My thanks to ‘Greg’ for really rasing the bar on the level of discussion here. Greg’s comment is a little too long to reproduce, but you’ll find it below my previous post. It’s the comment starting “The Achilles heel of reverse osmosis (RO) membranes is biofouling…”.
“Biofouling” refers to the growth of biological organisms (bacteria, algae, slime, etc) on a moist surface. Sounds pretty gross, but the same types of “biofilms” currently line the insides of all our drinking water pipes. If we were to allow biofilms to grow on membranes unchecked, they would soon clog up the membrane. For some types of membranes, biofouling could also potentially damage the membrane as suggested by Greg. However, we have three very effective ways of preventing biofouling from becoming a problem:
1. Pretreat the feedwater prior to reaching the RO membranes.
This is the most important means of biofouling control. In almost all water treatment plants, RO treatment would be preceded by another membrane process with larger pores (usually either microfiltration or ultrafiltration). This removes the suspended solids and colloidal material before they reach the RO membrane, significantly reducing the biological organisms that can reach the RO membrane. If further removal of biological organisms is required, this can be achieved by “disinfecting” the feedwater to the RO. Common methods for disinfection include the use of chlorine, ozone or ultraviolet radiation (all the same disinfecting processes that are currently used for drinking water). Chlorine disinfection is the most common and the two most common forms of chlorine disinfection are chlorine gas and chlorine dioxide (some membranes are sensitive to chlorine and thus monochloramine is also commonly used). Yes, both are quite toxic substances (which, actually is the whole point!). However, they are both used very safely in all reticulated drinking water supplies in Australia. In most cases, this chlorine will be largely removed from recycled water, either by “dechlorination” immediately prior to RO or by the RO process itself.

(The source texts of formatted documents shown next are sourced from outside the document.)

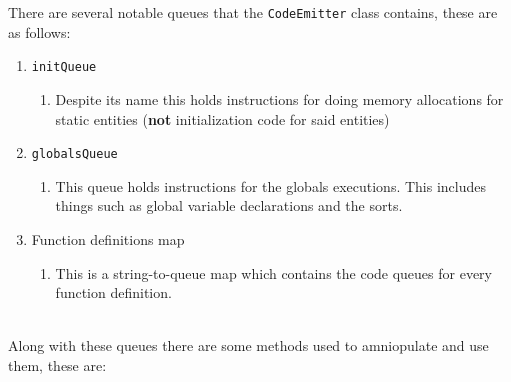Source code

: There are several notable queues that the \texttt{CodeEmitter} class
contains, these are as follows:
\begin{enumerate}
\item \texttt{initQueue}
\begin{enumerate}
\item Despite its name this holds instructions for doing memory allocations
for static entities (\textbf{not} initialization code for said entities)
\end{enumerate}
\item \texttt{globalsQueue}
\begin{enumerate}
\item This queue holds instructions for the globals executions. This includes
things such as global variable declarations and the sorts.
\end{enumerate}
\item Function definitions map
\begin{enumerate}
\item This is a string-to-queue map which contains the code queues for every
function definition.
\end{enumerate}
\end{enumerate}
~\\
Along with these queues there are some methods used to amniopulate
and use them, these are:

These "pretreatment" methods of preventing biofilms from growing in the first place are a much more reliable approach than the one described by Greg (letting the biofilms grow and then hitting them with a strong dose of chlorine dioxide).
2. Select membranes made of materials that bacteria cannot degrade.

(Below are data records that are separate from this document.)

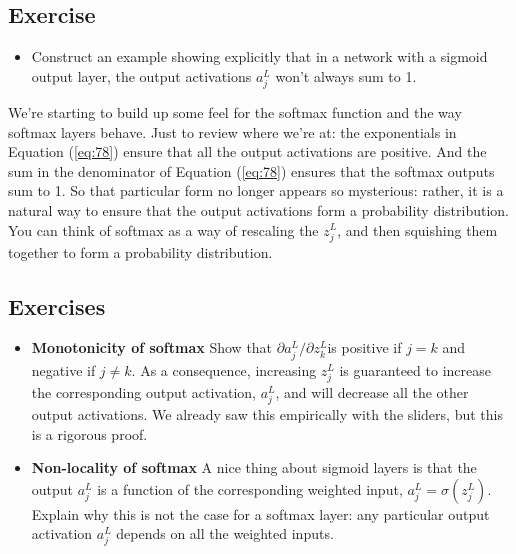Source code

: \documentclass[a4paper,twoside,10pt]{book}
\begin{document}
\subsection*{Exercise}
\begin{itemize}
	\item Construct an example showing explicitly that in a network with a sigmoid output layer, the output activations $a^L_j$ won't always sum to 1.
\end{itemize}
We're starting to build up some feel for the softmax function and the way softmax layers behave. Just to review where we're at: the exponentials in Equation (\ref{eq:78}) ensure that all the output activations are positive. And the sum in the denominator of Equation (\ref{eq:78}) ensures that the softmax outputs sum to 1. So that particular form no longer appears so mysterious: rather, it is a natural way to ensure that the output activations form a probability distribution. You can think of softmax as a way of rescaling the $z^L_j$, and then squishing them together to form a probability distribution.

\subsection*{Exercises}
\begin{itemize}
\item \textbf{Monotonicity of softmax} Show that $\partial a^L_j / \partial z^L_k $is positive if $j=k$ and negative if $j\ne k$. As a consequence, increasing $z^L_j$ is guaranteed to increase the corresponding output activation, $a^L_j$, and will decrease all the other output activations. We already saw this empirically with the sliders, but this is a rigorous proof.
\item \textbf{Non-locality of softmax} A nice thing about sigmoid layers is that the output $a^L_j$ is a function of the corresponding weighted input, $a^L_j=\sigma(z^L_j)$. Explain why this is not the case for a softmax layer: any particular output activation $a^L_j$ depends on all the weighted inputs.
\end{itemize}
\end{document}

Membranes are available made from a variety of materials to be suited for a variety of applications (not just drinking water treatment). The most common materials include polypropylene, cellulose acetate, aromatic polyamides and thin-film composite membranes. Most of these are quite resistant to bacterial degradation, but cellulose acetate membranes may be expected to be more susceptible than the others. Aromatic polyamides are very resistant.

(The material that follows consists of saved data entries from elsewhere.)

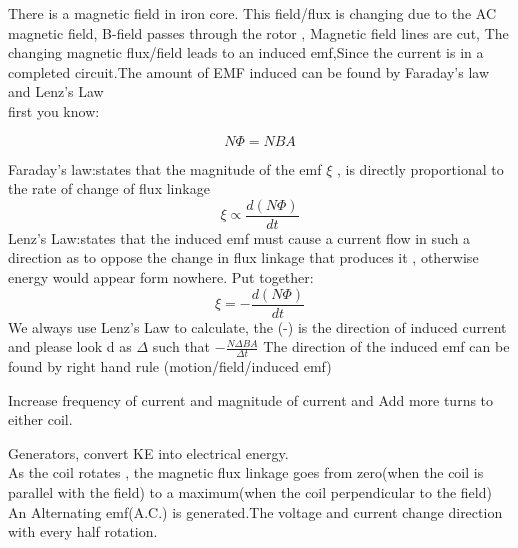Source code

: \documentclass[a4paper]{article}
\begin{document}
\begin{defi}
There is a magnetic field in iron core. This field/flux is changing due to the AC magnetic field, B-field passes through the rotor , Magnetic field lines are cut, The changing magnetic flux/field leads to an induced emf,Since the current is in a completed circuit.The amount of EMF induced can be found by Faraday's law and Lenz's Law\\
first you know:
\begin{defi}
\begin{equation*}
    N\Phi=NBA
\end{equation*}
\end{defi}
\end{defi}
\begin{law}
Faraday's law:states that the magnitude of the emf $\xi$ , is directly proportional to the rate of change of flux linkage
\begin{equation*}
    \xi\varpropto\frac{d(N\Phi)}{dt}
\end{equation*}
Lenz's Law:states that the induced emf must cause a current flow in such a direction as to oppose the change in flux linkage that produces it , otherwise energy would appear form nowhere. Put together:
\begin{equation*}
   \xi=-\frac{d(N\Phi)}{dt}
\end{equation*}
We always use Lenz's Law to calculate, the (-) is the direction of induced current and please look d as $\Delta$ such that $-\frac{N\Delta BA}{\Delta t}$
The direction of the induced emf can be found by right hand rule (motion/field/induced emf)
\end{law}





\begin{prop}
Increase frequency of current and magnitude of current and Add more turns to either coil.
\end{prop}





\begin{defi}
Generators, convert KE into electrical energy.\\
As the coil rotates , the magnetic flux linkage goes from zero(when the coil is parallel with the field) to a maximum(when the coil perpendicular to the field) An Alternating emf(A.C.) is generated.The voltage and current change direction with every half rotation.
\end{defi}
\end{document}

3. Regularly replace membranes.
Just like anything else, membranes have a life-span. This is normally caused by the pores eventually clogging up with the various components that they remove from the water. As this occurs, the pressure needed to force the water through the membrane gradually increases. The treatment plant operators would monitor this pressure and when it reaches a certain level, the membrane module would be taken off-line and a new one installed. Well managed modern RO membranes typically need to be replaced every couple of years.
In summary, I strongly agree with Greg’s comments that it is very important to control biofouling for reverse osmosis membranes. However, this can be quite easily and very effectively achieved. Greg’s further comment that “it relies on us trusting those operating the technology” is irrefutable. Just as we currently rely on those responsible for delivering our safe drinking water supplies (and so many other things in life), we will need to have confidence that people responsible for operating the system are well trained and following well established protocols.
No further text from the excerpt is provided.